Lodi - Le donne a calcio non devono giocare. Per questo motivo il primo ottobre 1933, sotto il regime fascista, fu bloccata la partita dell'Alessandria sezione femminile e del Gruppo femminile calcistico (Gfc) fondato, a Milano, dalle sorelle lodigiane Boccalini: Marta, Rosetta, Luisa e anche Giovanna, che poi diventò partigiana, componente dei gruppi di difesa della donna, assessore a Milano e vice presidente nazionale di Inca e Inps. Oggi a Lodi quella partita è stata disputata con un'arbitra: 90 anni dopo con le formazioni femminili Partizan Bonola di Milano e Alessandria Calcio femminile.
Come a riscattare la voglia di far esprimere anche le donne secondo le proprie personali preferenze. Il fischio di inizio è arrivato, al campo sportivo di via Massena, alle 16.35. In campo sono scese donne dai 20 ai 37 anni ben allenate, ma anche molto emozionate.
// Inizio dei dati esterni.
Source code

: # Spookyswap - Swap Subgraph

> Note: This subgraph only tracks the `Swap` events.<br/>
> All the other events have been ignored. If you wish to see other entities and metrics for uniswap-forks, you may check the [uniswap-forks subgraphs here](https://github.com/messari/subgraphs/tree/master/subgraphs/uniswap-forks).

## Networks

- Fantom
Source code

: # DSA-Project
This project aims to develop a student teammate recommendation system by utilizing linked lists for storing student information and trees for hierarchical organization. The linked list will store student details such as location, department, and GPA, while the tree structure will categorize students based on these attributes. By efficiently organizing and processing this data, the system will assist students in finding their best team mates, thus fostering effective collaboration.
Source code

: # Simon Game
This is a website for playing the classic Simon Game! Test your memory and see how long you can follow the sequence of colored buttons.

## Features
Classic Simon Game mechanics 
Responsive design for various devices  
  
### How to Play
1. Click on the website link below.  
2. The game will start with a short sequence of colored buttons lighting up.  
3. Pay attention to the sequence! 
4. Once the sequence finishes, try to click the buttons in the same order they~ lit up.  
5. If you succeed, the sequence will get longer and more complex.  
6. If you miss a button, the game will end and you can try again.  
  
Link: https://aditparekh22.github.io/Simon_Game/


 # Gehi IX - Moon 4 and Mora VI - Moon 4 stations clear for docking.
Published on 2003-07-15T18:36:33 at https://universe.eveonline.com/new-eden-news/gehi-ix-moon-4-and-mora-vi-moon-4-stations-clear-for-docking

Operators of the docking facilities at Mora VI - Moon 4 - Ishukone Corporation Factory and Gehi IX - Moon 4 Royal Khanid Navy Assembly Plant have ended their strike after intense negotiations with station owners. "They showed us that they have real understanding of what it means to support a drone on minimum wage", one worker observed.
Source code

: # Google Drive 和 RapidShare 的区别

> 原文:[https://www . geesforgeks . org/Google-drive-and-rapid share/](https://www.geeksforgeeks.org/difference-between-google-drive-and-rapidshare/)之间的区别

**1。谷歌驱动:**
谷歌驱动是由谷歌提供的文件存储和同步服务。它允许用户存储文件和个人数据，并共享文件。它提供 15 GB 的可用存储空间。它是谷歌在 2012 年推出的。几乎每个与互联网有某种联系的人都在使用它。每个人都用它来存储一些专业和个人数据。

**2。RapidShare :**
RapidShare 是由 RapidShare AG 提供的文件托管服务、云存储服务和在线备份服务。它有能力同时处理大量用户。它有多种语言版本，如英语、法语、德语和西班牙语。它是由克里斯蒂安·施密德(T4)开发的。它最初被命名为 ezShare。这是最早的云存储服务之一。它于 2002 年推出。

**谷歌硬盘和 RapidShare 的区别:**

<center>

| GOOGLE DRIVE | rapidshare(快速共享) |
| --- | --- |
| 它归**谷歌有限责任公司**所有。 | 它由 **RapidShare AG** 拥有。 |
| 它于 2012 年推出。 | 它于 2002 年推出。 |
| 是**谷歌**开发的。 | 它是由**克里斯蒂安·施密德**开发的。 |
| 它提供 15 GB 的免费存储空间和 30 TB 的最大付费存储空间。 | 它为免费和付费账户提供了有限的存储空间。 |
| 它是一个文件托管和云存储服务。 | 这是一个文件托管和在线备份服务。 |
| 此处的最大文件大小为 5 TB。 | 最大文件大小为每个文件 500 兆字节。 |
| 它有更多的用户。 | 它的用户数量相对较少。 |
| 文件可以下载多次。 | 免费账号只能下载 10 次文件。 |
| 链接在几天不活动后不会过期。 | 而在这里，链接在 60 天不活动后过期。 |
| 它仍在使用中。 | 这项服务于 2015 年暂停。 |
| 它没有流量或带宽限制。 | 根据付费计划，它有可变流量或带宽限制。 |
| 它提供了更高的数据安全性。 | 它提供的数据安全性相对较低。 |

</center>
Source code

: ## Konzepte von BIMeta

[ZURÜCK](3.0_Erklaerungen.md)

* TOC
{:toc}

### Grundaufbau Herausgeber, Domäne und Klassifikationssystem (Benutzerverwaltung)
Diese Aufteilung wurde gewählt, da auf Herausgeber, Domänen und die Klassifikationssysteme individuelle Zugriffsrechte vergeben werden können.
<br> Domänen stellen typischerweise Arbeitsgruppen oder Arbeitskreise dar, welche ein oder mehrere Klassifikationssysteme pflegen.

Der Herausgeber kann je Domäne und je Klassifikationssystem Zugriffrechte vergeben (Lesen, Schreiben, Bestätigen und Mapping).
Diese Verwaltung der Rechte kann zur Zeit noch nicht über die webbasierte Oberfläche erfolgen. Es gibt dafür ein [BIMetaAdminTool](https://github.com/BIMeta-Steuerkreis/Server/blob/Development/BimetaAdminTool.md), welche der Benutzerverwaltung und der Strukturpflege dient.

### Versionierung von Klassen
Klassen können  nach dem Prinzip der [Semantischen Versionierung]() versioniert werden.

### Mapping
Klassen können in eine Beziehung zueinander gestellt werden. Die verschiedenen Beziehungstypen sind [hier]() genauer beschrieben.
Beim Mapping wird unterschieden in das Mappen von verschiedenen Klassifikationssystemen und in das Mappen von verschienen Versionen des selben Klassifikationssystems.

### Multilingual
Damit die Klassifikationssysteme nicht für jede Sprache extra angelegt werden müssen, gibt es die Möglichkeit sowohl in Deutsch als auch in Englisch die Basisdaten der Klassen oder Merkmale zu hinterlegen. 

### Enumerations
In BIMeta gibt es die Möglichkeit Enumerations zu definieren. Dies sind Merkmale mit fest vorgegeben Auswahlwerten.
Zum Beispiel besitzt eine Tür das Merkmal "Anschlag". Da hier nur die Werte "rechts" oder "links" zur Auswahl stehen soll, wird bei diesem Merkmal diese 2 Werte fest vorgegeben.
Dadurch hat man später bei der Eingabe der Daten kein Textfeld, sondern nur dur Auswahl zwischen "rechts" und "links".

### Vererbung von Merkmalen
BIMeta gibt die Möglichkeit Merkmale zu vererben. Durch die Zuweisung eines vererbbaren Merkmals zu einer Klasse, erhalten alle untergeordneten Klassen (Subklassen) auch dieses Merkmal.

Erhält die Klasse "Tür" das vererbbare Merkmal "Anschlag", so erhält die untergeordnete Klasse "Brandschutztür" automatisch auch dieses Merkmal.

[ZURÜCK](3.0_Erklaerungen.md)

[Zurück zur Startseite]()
Così come tanta emozione si è potuta respirare negli spalti. Il primo gol è arrivato subito, al quarto minuto. Si sono sfiorati tanti altri gol con tre parate spettacolari messe a segno dall'Alessandria. E, alla fine, la vittoria, dopo il 2 a 2, ai rigori è andata all'Alessandria.
L'iniziativa è stata voluta da Snoq Lodi e Toponomastica femminile, con il sostegno di altre associazioni con il Comune di Lodi, nell'ambito del «progetto Boccalini» ideato per far conoscere l'operato delle quattro sorelle che sfidarono le regole di allora cimentandosi nel gioco del calcio. «È un'emozione forte - ha sottolineato, tra l'altro, Maria Grazia Spanò, presidente dell'Alessandria Calcio femminile -. Una storia che io non conoscevo prima ma che, però, mi ha affascinata. Ancora oggi le sorelle Boccalini ci dicono che dobbiamo insistere nelle cose, dobbiamo insistere nelle nostre battaglie, non fermarci di fronte a delle cose che sono sterili. Dobbiamo andare molto giù di concreto e dobbiamo, soprattutto essere più unite noi donne. Donne che sappiano quello che vogliono e non si devono demoralizzare alla prima occasione».
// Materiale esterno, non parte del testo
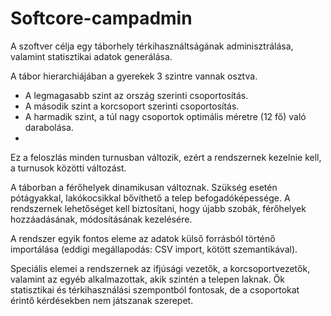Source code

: Softcore-campadmin
==================
A szoftver célja egy táborhely térkihasználtságának adminisztrálása, valamint statisztikai adatok generálása.

A tábor hierarchiájában a gyerekek 3 szintre vannak osztva.  
- A legmagasabb szint az ország szerinti csoportosítás.  
- A második szint a korcsoport szerinti csoportosítás. 
- A harmadik szint, a túl nagy csoportok optimális méretre (12 fő) való darabolása.  
- 
Ez a feloszlás minden turnusban változik, ezért a rendszernek kezelnie kell, a turnusok közötti változást. 

A táborban a férőhelyek dinamikusan változnak. Szükség esetén pótágyakkal, lakókocsikkal bővíthető a telep befogadóképessége. A rendszernek lehetőséget kell biztosítani, hogy újabb szobák, férőhelyek hozzáadásának, módosításának kezelésére.

A rendszer egyik fontos eleme az adatok külső forrásból történő importálása (eddigi megállapodás: CSV import, kötött szemantikával). 

Speciális elemei a rendszernek az ifjúsági vezetők, a korcsoportvezetők, valamint az egyéb 
alkalmazottak, akik szintén a telepen laknak. Ők statisztikai és térkihasználási szempontból 
fontosak, de a csoportokat érintő kérdésekben nem játszanak szerepet.
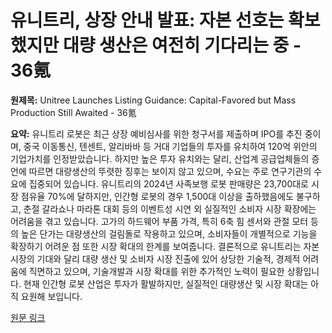 # 유니트리, 상장 안내 발표: 자본 선호는 확보했지만 대량 생산은 여전히 기다리는 중 - 36氪

**원제목:** Unitree Launches Listing Guidance: Capital-Favored but Mass Production Still Awaited - 36氪

**요약:** 유니트리 로봇은 최근 상장 예비심사를 위한 청구서를 제출하며 IPO를 추진 중이며, 중국 이동통신, 텐센트, 알리바바 등 거대 기업들의 투자를 유치하여 120억 위안의 기업가치를 인정받았습니다.  하지만 높은 투자 유치와는 달리,  산업계 공급업체들의 증언에 따르면 대량생산의 뚜렷한 징후는 보이지 않고 있으며, 수요는 주로 연구기관의 수요에 집중되어 있습니다. 유니트리의 2024년 사족보행 로봇 판매량은 23,700대로 시장 점유율 70%에 달하지만,  인간형 로봇의 경우 1,500대 이상을 출하했음에도 불구하고,  춘절 갈라쇼나 마라톤 대회 등의 이벤트성 시연 외 실질적인 소비자 시장 확장에는 어려움을 겪고 있습니다. 고가의 하드웨어 부품 가격, 특히 6축 힘 센서와 관절 모터 등의 높은 단가는 대량생산의 걸림돌로 작용하고 있으며,  소비자들이 개별적으로 기능을 확장하기 어려운 점 또한 시장 확대의 한계를 보여줍니다.  결론적으로 유니트리는 자본 시장의 기대와 달리 대량 생산 및 소비자 시장 진출에 있어 상당한 기술적, 경제적 어려움에 직면하고 있으며,  기술개발과 시장 확대를 위한 추가적인 노력이 필요한 상황입니다.  현재 인간형 로봇 산업은 투자가 활발하지만,  실질적인 대량생산 및 시장 확대는 아직 요원해 보입니다.

[원문 링크](https://eu.36kr.com/en/p/3391427190900869)
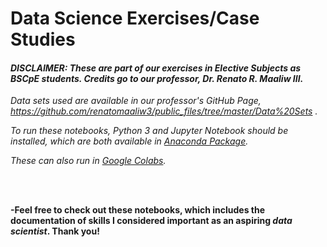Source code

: # Data Science Exercises/Case Studies
#### *DISCLAIMER: These are part of our exercises in Elective Subjects as BSCpE students. Credits go to our professor, Dr. Renato R. Maaliw III.*
*Data sets used are available in our professor's GitHub Page, https://github.com/renatomaaliw3/public_files/tree/master/Data%20Sets .*

*To run these notebooks, Python 3 and Jupyter Notebook should be installed, which are both available in [Anaconda Package](https://www.anaconda.com/products/distribution).*

*These can also run in [Google Colabs](colab.research.google.com).*

<br><br>

**-Feel free to check out these notebooks, which includes the documentation of skills I considered important as an aspiring *data scientist*. Thank you!**
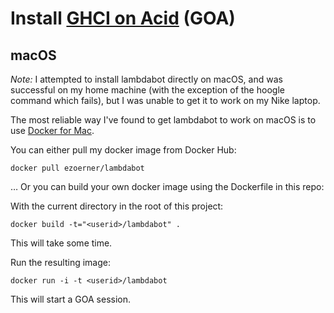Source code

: # Install [GHCI on Acid][goa] (GOA) 
## macOS

*Note:* I attempted to install lambdabot directly on macOS, and was successful on my home machine (with the exception of the hoogle command which fails), but I was unable to get it to work on my Nike laptop.

The most reliable way I've found to get lambdabot to work on macOS is to use [Docker for Mac][docker].

You can either pull my docker image from Docker Hub:

    docker pull ezoerner/lambdabot

… Or you can build your own docker image using the Dockerfile in this repo:

With the current directory in the root of this project:

    docker build -t="<userid>/lambdabot" .

This will take some time.

Run the resulting image:

    docker run -i -t <userid>/lambdabot

This will start a GOA session.


[docker]: https://docs.docker.com/docker-for-mac/
[goa]: https://wiki.haskell.org/GHC/GHCi#GHCi_on_Acid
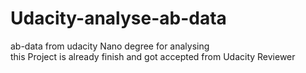 # Udacity-analyse-ab-data
ab-data from udacity Nano degree for analysing
<br>this Project is already finish and got accepted from Udacity Reviewer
«Questa è una valorizzazione delle Pari opportunità, del superamento del gap di genere, del superamento degli stereotipi di genere - ha spiegato Manuela Minojetti, assessore alle Pari Opportunità del Comune di Lodi -. Per noi è fondamentale questo punto. Crediamo che, davvero, soltanto il sostegno da parte di un ente, di un'amministrazione pubblica, anche a eventi come questo, possa essere un punto di partenza per andare oltre. Per tutte le ragazze». Giulia, 27 anni, è arriva qui per giocarla questa partita, per il Milano, convinta che abbia un grande valore.
«Provo una grande emozione ed entusiasmo. È emozionante perché ci sembra, un pò di dare una prova di riscatto per queste ragazze che non hanno potuto giocare 90 anni fa. Le cose, ovviamente, in 90 anni sono cambiate, sono migliorate molto ma tuttora non è facile, ancora. È bello essere qua, oggi pomeriggio, a ricordare queste ragazze che hanno lottato e a festeggiare tutte insieme, facendo lo sport che ci piace». Tra il pubblico gente di ogni età. Incantata a vedere calciatrici animate dalla stessa voglia di giocare delle loro bisnonne.
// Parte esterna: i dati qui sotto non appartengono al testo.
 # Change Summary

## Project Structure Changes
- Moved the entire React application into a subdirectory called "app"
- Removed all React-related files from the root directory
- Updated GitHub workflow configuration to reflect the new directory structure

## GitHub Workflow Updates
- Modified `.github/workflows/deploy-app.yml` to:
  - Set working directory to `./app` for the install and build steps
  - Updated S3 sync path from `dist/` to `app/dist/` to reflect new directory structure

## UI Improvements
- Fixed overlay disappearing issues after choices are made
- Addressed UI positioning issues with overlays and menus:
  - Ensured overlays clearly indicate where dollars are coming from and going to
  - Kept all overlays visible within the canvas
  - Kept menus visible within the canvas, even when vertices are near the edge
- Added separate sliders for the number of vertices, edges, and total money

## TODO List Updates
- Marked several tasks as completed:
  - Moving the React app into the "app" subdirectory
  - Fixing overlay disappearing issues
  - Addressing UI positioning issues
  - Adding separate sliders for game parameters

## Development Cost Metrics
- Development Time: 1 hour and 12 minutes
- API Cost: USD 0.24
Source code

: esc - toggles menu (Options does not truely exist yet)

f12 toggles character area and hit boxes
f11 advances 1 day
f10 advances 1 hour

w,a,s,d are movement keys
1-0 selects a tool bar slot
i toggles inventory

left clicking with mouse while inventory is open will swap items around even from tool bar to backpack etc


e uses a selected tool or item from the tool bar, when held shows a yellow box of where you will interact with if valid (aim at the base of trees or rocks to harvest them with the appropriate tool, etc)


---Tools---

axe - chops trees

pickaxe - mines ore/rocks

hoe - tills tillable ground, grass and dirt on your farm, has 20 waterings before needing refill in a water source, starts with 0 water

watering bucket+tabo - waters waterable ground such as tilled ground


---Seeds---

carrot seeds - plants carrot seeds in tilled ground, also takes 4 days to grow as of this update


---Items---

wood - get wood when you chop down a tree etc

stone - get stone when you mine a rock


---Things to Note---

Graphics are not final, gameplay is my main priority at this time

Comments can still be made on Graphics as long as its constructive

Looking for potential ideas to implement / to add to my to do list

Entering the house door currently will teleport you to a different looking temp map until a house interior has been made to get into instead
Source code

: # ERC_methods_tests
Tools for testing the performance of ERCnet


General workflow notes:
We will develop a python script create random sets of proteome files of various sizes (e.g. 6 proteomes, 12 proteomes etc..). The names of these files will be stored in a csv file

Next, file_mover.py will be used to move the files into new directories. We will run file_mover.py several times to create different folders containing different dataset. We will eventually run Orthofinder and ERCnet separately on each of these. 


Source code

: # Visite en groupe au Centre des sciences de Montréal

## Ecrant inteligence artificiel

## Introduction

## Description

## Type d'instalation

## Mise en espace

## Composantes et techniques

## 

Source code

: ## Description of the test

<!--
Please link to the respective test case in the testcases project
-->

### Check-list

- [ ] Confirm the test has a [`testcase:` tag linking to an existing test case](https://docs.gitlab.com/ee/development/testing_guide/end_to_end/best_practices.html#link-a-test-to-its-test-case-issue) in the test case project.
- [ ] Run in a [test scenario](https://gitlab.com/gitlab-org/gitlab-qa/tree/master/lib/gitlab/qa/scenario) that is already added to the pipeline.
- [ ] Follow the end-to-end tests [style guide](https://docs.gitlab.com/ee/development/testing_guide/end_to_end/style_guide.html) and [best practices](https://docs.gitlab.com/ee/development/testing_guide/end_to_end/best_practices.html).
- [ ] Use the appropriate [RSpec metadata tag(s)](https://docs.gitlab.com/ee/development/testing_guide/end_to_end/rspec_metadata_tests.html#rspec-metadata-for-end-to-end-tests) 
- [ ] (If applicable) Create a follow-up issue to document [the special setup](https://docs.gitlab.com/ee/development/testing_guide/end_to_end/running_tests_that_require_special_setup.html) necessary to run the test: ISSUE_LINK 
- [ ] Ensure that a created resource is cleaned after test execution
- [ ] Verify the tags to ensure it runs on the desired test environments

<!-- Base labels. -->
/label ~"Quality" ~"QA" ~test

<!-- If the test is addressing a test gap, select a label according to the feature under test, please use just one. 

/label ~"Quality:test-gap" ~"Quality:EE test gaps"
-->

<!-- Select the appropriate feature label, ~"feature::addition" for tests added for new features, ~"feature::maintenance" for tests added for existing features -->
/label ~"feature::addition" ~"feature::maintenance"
Protagoniste, infatti, sono state una sorta di pronipoti di quelle «Calciatrici del 1933» a cui Milano ha dedicato anche una via e che, prime nella storia in Italia, ottennero come Gruppo Femminile Calcistico- Gfc, il permesso dal Coni di giocare partite regolari salvo poi essere fermate alla vigilia della prima trasferta con l'Alessandria. Storie difficili anche da ricordare.